I’m trying to set-up an automatic scan of code when a GitHub PR is created. I’ve followed all the documentation I can find online and still nothing. I’m using the SonarCloud GitHub app bound it to our SonarCloud organization.
Is there anywhere in GitHub or SonarCloud I can look for diagnostics or status? How can I tell if anything is trying to perform an analysis but is failing due to a configuration issue?
Lastly, as a complete newbie at setting this up, is there a detailed set-by-step guide available I can follow to make sure I’ve configured everything correctly?
Thanks in advance for any help.
Edit: A bit more information if it helps:
We’re using our own Jenkins CI server which is currently NOT configured to run a build job for the PR. Does the Sonar analysis need to be performed from our Jenkins server and then uploaded to SonarCloud? Or does the GitHub SonarCloud app request an analysis directly from SonarCloud?
This intro paragraph didn’t tell anything about the problem you are experiencing. I’m guessing that you don’t see decoration happening. It would be best to start with a clear statement of what is not working.
There are a couple of things you can do:
Was the PR analyzed? On your project’s page on SonarCloud, look for the dropdown in the top left next to the project name. By default it shows the main branch of the project, probably master. In this dropdown you should see the PR if it was analyzed. (If you don’t see the PR, then you can stop reading the bullet points, the rest of the tips require this step to work.)
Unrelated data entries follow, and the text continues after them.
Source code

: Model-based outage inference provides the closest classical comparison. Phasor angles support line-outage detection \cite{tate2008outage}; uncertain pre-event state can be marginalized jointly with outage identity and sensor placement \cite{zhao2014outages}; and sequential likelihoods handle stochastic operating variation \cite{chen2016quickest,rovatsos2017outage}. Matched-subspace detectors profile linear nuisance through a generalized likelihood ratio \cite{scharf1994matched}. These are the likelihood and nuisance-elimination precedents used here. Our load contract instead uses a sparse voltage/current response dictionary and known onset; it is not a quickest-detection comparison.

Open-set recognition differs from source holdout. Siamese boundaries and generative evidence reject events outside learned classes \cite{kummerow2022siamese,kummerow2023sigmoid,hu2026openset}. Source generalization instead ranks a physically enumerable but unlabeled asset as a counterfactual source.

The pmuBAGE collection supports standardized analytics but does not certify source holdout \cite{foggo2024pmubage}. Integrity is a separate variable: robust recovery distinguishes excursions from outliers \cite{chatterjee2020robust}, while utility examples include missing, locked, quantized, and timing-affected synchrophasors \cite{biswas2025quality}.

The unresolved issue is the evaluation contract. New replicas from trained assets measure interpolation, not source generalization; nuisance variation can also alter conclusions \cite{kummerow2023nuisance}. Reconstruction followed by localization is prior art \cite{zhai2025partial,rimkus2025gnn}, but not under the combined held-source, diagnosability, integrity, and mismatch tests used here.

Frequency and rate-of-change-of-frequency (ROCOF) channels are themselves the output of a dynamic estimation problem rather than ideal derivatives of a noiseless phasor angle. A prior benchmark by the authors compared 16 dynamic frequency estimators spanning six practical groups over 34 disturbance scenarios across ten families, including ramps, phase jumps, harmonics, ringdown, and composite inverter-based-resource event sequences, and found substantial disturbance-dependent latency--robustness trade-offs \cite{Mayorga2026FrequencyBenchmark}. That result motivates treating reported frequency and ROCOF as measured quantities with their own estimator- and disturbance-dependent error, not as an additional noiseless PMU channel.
Open the PR’s page on SonarCloud. Is there a warning in the top-center, with yellow background. It can give useful indication of things that went wrong, including that PR decoration did not happen.
If you had run the analysis yourself there would be more steps, but based on your edit, it seems that’s not the case: it seems you are trying to use our new automatic analysis feature which is in beta. Have you read that page, and have you created the .sonarcloud.properties file? If yes, you could try to push a new commit to the PR, and see if that triggers it.
For your case, the go-to-guide should be the documentation embedded directly into the product, specifically this page. For more details you can take a look around in the Documentation panel at the left.